How this skill works
The parser chunks books with precise position metadata, then an LLM-driven pipeline extracts concepts or named entities tied to exact quotes and chapter references. In Concept mode, each idea is classified by type (principle, mechanism, pattern, strategy, tactic) and abstraction layer (0–4) and exported as analysis.json and concepts.json.
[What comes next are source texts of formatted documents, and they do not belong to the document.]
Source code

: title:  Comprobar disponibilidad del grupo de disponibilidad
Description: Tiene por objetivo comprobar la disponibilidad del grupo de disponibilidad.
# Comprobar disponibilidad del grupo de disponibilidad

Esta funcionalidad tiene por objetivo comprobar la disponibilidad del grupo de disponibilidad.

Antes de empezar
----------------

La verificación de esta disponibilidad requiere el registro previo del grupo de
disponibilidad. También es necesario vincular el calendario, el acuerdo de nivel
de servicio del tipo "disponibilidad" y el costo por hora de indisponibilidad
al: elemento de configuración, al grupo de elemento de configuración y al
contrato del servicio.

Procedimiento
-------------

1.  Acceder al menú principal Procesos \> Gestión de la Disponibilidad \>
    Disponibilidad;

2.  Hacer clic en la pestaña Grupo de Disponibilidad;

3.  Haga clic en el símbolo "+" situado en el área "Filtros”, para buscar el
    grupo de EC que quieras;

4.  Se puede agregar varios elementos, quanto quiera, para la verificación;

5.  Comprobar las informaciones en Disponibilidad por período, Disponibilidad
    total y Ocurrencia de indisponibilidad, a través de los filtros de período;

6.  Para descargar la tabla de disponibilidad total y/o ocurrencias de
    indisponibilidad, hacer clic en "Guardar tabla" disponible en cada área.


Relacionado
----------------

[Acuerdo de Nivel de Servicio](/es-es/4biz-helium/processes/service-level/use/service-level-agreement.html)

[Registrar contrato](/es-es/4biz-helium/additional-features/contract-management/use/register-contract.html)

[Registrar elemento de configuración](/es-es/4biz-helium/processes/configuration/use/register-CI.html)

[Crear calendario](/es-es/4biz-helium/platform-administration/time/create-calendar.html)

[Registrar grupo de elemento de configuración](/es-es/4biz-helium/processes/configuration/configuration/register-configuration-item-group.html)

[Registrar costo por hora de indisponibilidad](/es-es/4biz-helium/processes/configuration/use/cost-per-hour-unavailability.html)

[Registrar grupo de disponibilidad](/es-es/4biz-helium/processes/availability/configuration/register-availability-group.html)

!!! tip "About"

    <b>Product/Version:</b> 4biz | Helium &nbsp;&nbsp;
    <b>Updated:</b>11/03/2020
In Entity mode, named items become markdown entity files with summaries, sourced claims, key quotes, aliases, and cross-links; an index generator produces a searchable _entities.json.
When to use it
- When you want a citation-traceable map of a single book’s arguments or actionable takeaways
- When building a cross-book knowledge base of recurring studies, frameworks, or researchers
- When you need to resolve aliases and consolidate entities that appear across multiple books
- When you want structured outputs for downstream reporting, notes, or automated indexing
Best practices
- Prioritize extraction quality over quantity: extract items you would actually cite
- Always capture exact quote text plus chapter/location metadata for provenance
- Run kb-resolve-entity before creating an entity to avoid duplicates
- Label concepts with both type and abstraction layer to support synthesis across books
- After processing 2+ books, run cross-book synthesis to surface agreements, contradictions, and shared entities
Example use cases
- Generate a concept taxonomy from a book to turn insights into product or policy recommendations
- Build a knowledge base of researchers and studies cited across a reading list for literature reviews
- Extract memorable, self-contained quotes per book for presentations or teaching materials
- Detect overlapping frameworks and update entity files with synthesized summaries from multiple sources
- Validate extraction completeness and citation accuracy with the provided validation script
FAQ
Run Concept Extraction to capture the book’s argument structure, then run Entity Extraction to create or update named-thing files and quotes; you can run both sequentially for full coverage.
How do I avoid creating duplicate entities?
Always run the kb-resolve-entity utility with an appropriate threshold before creating a new entity; use aliases and update existing files when matches are found.